Capitol Round Up

December 2, 2011

Out of Session but legislative work continues…..


This week the budget analysts for the state reported to the Finance, and Appropriations Committees.  The bottom line looked slightly positive.  The state is expected to be in the black by nearly $100 million.  The problem remains that none of the analysts were comfortable stating this surplus would remain. 

The analysts told committee members uncertainty feeds into their hesitation.

  • Will income tax receipts meet expectations?  Will stock market investments pay off?
  • Will agencies be able to keep spending within their means and achieve the savings predicted?
  • Will the savings estimated in the SEBAC union concessions be realized?

Office of Policy and Management Secretary, Ben Barnes, told the committees the two storms and tax changes add to the uncertainty. Due to the storms, tax filing and payment deadlines were extended to November 15th.  Some of the taxes affected were:

  • the personal income tax,
  • corporation business tax,
  • monthly and quarterly sales and use tax,

Barnes cautioned legislators that the information is imperfect and the fiscal year doesn’t end until June. (please click here to view the OPM report)

I thanked him for his work and suggested that with a record tax increase this year – if the numbers don’t work out in the end it might not be wise to go back “there” ( taxes) again. 

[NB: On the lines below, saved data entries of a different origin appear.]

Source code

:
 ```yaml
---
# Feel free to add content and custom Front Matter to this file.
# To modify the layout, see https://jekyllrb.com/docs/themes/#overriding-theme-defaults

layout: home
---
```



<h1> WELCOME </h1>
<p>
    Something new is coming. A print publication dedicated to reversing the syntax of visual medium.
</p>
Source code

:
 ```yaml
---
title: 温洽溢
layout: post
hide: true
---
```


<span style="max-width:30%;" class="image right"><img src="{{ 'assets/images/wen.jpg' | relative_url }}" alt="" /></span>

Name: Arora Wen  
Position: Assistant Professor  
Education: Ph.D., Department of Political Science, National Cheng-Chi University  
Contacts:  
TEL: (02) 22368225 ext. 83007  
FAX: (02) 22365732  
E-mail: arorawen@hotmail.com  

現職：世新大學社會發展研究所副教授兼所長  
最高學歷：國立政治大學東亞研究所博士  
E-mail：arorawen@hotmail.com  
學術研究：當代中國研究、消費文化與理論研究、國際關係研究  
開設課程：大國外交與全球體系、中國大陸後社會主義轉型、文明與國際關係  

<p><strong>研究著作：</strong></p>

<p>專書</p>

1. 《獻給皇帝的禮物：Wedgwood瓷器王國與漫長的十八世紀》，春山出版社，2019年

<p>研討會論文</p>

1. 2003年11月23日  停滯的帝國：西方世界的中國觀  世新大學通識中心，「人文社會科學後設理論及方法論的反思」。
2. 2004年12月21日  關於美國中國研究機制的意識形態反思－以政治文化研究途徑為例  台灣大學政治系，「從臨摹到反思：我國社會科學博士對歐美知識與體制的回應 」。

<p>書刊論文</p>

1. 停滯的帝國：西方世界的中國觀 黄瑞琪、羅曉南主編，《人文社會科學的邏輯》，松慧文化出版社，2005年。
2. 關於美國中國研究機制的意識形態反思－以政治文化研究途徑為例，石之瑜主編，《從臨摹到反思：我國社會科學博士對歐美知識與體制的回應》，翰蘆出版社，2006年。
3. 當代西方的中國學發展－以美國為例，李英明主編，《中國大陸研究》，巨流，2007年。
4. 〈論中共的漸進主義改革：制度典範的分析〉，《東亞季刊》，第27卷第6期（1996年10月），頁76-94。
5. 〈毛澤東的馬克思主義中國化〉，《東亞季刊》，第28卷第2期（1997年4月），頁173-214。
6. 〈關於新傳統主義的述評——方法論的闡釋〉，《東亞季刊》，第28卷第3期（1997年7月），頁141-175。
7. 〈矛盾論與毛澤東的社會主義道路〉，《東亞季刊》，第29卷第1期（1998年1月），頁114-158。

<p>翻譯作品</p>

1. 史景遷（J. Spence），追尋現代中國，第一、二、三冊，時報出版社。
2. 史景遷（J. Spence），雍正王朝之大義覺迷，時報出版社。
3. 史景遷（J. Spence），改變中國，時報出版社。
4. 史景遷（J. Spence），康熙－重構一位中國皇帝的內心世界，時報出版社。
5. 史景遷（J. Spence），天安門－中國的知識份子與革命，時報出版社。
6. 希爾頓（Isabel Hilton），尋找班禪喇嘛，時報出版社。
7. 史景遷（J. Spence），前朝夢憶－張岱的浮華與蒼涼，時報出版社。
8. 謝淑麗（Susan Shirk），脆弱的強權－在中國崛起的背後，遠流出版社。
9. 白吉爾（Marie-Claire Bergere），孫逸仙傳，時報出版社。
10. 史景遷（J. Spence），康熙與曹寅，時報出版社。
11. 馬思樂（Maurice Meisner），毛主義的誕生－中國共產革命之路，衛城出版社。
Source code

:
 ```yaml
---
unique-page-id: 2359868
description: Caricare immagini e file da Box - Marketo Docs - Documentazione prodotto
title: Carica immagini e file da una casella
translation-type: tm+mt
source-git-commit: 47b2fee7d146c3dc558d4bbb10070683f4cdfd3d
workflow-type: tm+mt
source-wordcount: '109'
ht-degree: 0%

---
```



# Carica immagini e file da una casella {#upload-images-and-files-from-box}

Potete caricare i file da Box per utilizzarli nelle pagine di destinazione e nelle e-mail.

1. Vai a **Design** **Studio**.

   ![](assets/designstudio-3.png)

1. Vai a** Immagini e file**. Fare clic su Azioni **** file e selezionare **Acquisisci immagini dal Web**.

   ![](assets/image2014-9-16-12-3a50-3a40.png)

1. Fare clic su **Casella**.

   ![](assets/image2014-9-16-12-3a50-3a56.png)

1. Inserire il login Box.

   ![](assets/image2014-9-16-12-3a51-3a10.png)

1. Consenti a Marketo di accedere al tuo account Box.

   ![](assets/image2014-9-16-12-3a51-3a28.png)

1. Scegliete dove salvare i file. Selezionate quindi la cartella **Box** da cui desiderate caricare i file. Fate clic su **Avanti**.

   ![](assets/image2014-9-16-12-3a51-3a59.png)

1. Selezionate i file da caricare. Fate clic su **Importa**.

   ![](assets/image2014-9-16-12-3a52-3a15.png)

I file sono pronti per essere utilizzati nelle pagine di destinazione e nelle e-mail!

Connecticut residents already are over taxed and overburdened with the highest combined taxes, bonded indebtedness, unfunded liabilities, and energy and gas taxes in the country.


Planes –

Back in October while many of us were without power from the snow storm, there were hundreds of airline passengers stranded on the tarmac at Bradley International Airport.  Some of the passengers were on a JetBlue flight and sat on the tarmac for 8 hours! 

We have recently learned from the Federal Aviation Administration that communication was at the heart of the problem.  FAA Administrator Randy Babbitt told more than 100 aviation officials at a recent forum on tarmac delays that no one, including controllers, had a complete picture of what was happening.

New Transportation Department rules limit tarmac delays to a maximum of three hours before airlines must allow passengers to get off the plane. Airlines that exceed that limit face fines of up to $27,500 per person.

Babbit remarked sometimes the lack of open gates or Customs officials make it impossible for airlines to let passengers disembark. Babbit also said in the October storm, carriers coming into Bradley only knew of their own diversions and not what other airlines were doing. There was also little information on other nearby airports that had ample capacity and were not impacted by the storm.

Although Babbitt’s comments appeared to relieve airlines of responsibility for the Oct. 29 incident, Transportation Secretary Ray LaHood emphasized that his department’s investigations into each of the flights that exceeded the three-hour limit aren’t yet complete.

To read more on the FAA findings click here:

I have met with Department of Transportation Commissioner James Redeker and he assures me the Bradley incident is being dealt with.

Trains –

There is also news on the rail front. A draft plan is being worked on to improve rail service.

Passenger Bill of Rights –

Metro-North is also considering reducing or suspending service during blizzard-like conditions and improving communications about any and all service changes.

Connecticut Rail Commuter Council Chairman Jim Cameron said the widespread breakdowns last winter demonstrate the wisdom of preparing plans to reduce or suspend service and protect cars from damaging conditions.

The full story can be read here:


After more than two years of study, the Connecticut Association of Public School Superintendents introduced recommendations for education reform. The more than 130 recommendations will be considered by the General Assembly during our winter session.

Some of the suggestions included:

  • End teacher tenure
  • Improve teacher evaluations
  • Greater flexibility to move principals
  • Early education plan
  • Regionalizing school districts
  • Personalizing education
  • Making school calendar’s more flexible due to power outage
  • Vo-Tech education improvements

The next step is to shape them into proposed legislation.  
In late May, Secretaries Duncan and Sebelius announced $500 million in federal “Race to the Top-Early Learning Challenge” funds.  This is a competitive grant that rewards states who create comprehensive plans to transform early learning systems. 

Awards range from $50 million to $100 each.  I also recently joined leaders of Connecticut’s Higher Education and Workforce Development Committee asking federal officials to endorse the state’s application for a federal “Race to the Top” grant.

Redistricting is almost complete:

The new state Senate districts have been completed as well as the state House districts. 
The Congressional districts are still being drawn up.

To check out the new maps for voting in 2012 – click the link to see which district your town is in.  

Although the official legislative session concluded in June, my office continues to compile information and suggestions from constituents.  Next session begins in February and although we are restricted to budget adjustments – your concerns can always be heard.  I look forward to working for you in the New Year.